Temps de lecture : 8 minutes Dernière mise à jour : mars 2026

TRACFIN est le service de renseignement financier français, pivot central du dispositif de lutte contre le blanchiment et le financement du terrorisme. Comprendre son rôle, son fonctionnement et les modalités de la déclaration de soupçon est essentiel pour tout professionnel assujetti à la LCB-FT.


Qu'est-ce que TRACFIN ?

TRACFIN — Traitement du Renseignement et Action contre les Circuits Financiers Clandestins — est un service administratif à compétence nationale, rattaché au ministère de l'Économie, des Finances et de la Souveraineté industrielle et numérique. Créé en 1990, à la suite des premières recommandations du GAFI, TRACFIN est l'une des cellules de renseignement financier (CRF) les plus actives au monde.

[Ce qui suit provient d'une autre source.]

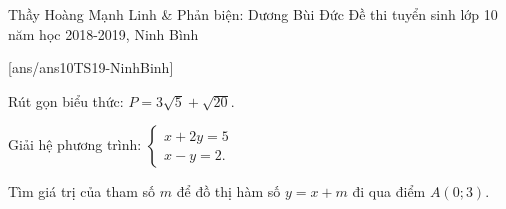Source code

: \begin{name}
	{Thầy Hoàng Mạnh Linh \& Phản biện: Dương Bùi Đức}
	{Đề thi tuyển sinh lớp 10 năm học 2018-2019, Ninh Bình}
\end{name}
\setcounter{ex}{0}
[ans/ans10TS19-NinhBinh]

\begin{ex}%
Rút gọn biểu thức: $P = 3\sqrt{5} + \sqrt{20}$.
\end{ex}

\begin{ex}%
Giải hệ phương trình: $\begin{cases}
	x + 2y = 5\\
	x - y = 2.
	\end{cases}$
\end{ex}



\begin{ex}%
Tìm giá trị của tham số $m$ để đồ thị hàm số $y = x + m$ đi qua điểm $A (0;3)$.
\end{ex}

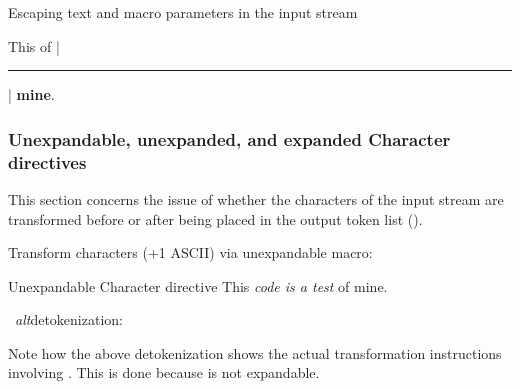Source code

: \documentclass[10pt]{article}
\def\altdecytoks{\par\medskip\begingroup\noindent\macname{cytoks}
  \ \textit{alt}detokenization:\\\raggedright\footnotesize\ttfamily
  \expandafter\altdetokenize\expandafter{\the\cytoks}\normalsize\par
  \endgroup\medskip}
\begin{document}
\begin{exampleA}[lefthand width=5cm]{Escaping text and macro parameters 
  in the input stream}
\tokcycle
{}
{}
{}
{}
{This 
  of |\rule{1em}{.5em}|
  {\bfseries mine}.}
\the\cytoks
\end{exampleA}

\endgroup

\subsubsection{Unexpandable, unexpanded, and expanded Character 
  directives}

\begingroup
This section concerns the issue of whether the characters of the input
  stream are transformed before or after being placed in the 
  output token list ().

\medskip
\begin{minipage}[t]{\textwidth}
Transform characters (+1 ASCII) via unexpandable macro:\medskip

\begin{exampleA}[lefthand width=8.3cm]
  {Unexpandable Character directive}
\tokcycle
{}
{}
{}
{}{%
  This \textit{code \textup{is} a test} of mine.}
\the\cytoks
\end{exampleA}

\altdecytoks

Note how the above detokenization shows the actual transformation
  instructions involving .
This is done because  is not expandable.
\end{minipage}

\par\noindent\hrulefill\medskip
\endgroup
\end{document}
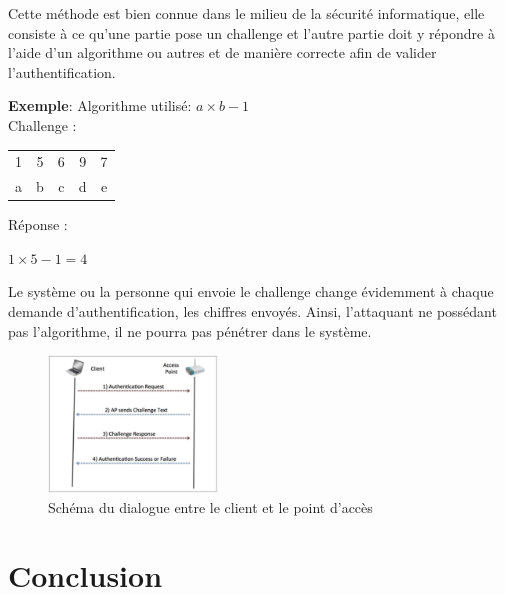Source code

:\documentclass[a4paper]{article}
\begin{document}
Cette méthode est bien connue dans le milieu de la sécurité informatique, elle consiste à ce qu’une partie pose un challenge et l’autre partie doit y répondre à l’aide d’un algorithme ou autres et de manière correcte afin de valider l’authentification.


\textbf{Exemple}: Algorithme utilisé: $ a \times b - 1 $ \\
Challenge :
\begin{center} \begin{tabular}{c|c|c|c|c}
    1 & 5 & 6 & 9 & 7 \\
    a & b & c & d & e
\end{tabular} \end{center}
Réponse : \begin{center} $ 1 \times 5 - 1 = 4 $ \end{center}

Le système ou la personne qui envoie le challenge change évidemment à chaque demande d’authentification, les chiffres envoyés. Ainsi, l’attaquant ne possédant pas l’algorithme, il ne pourra pas pénétrer dans le système.

\begin{figure}[H]
    \centering
    \includegraphics[width=0.4\textwidth]{images/Capture001.PNG}
    \caption{Schéma du dialogue entre le client et le point d'accès}
    \label{}
\end{figure}













\section{Conclusion}
\end{document}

TRACFIN appartient à la communauté du renseignement française, aux côtés de la DGSE, la DGSI et d'autres services. Cette appartenance lui confère des prérogatives étendues en matière de collecte et d'analyse du renseignement financier, tout en l'inscrivant dans un cadre légal strict de contrôle et de déontologie.

Le service emploie plusieurs centaines d'agents — analystes financiers, juristes, informaticiens, enquêteurs — et son budget comme ses effectifs sont en augmentation constante, signe de la priorité donnée par les pouvoirs publics à la lutte contre la délinquance financière.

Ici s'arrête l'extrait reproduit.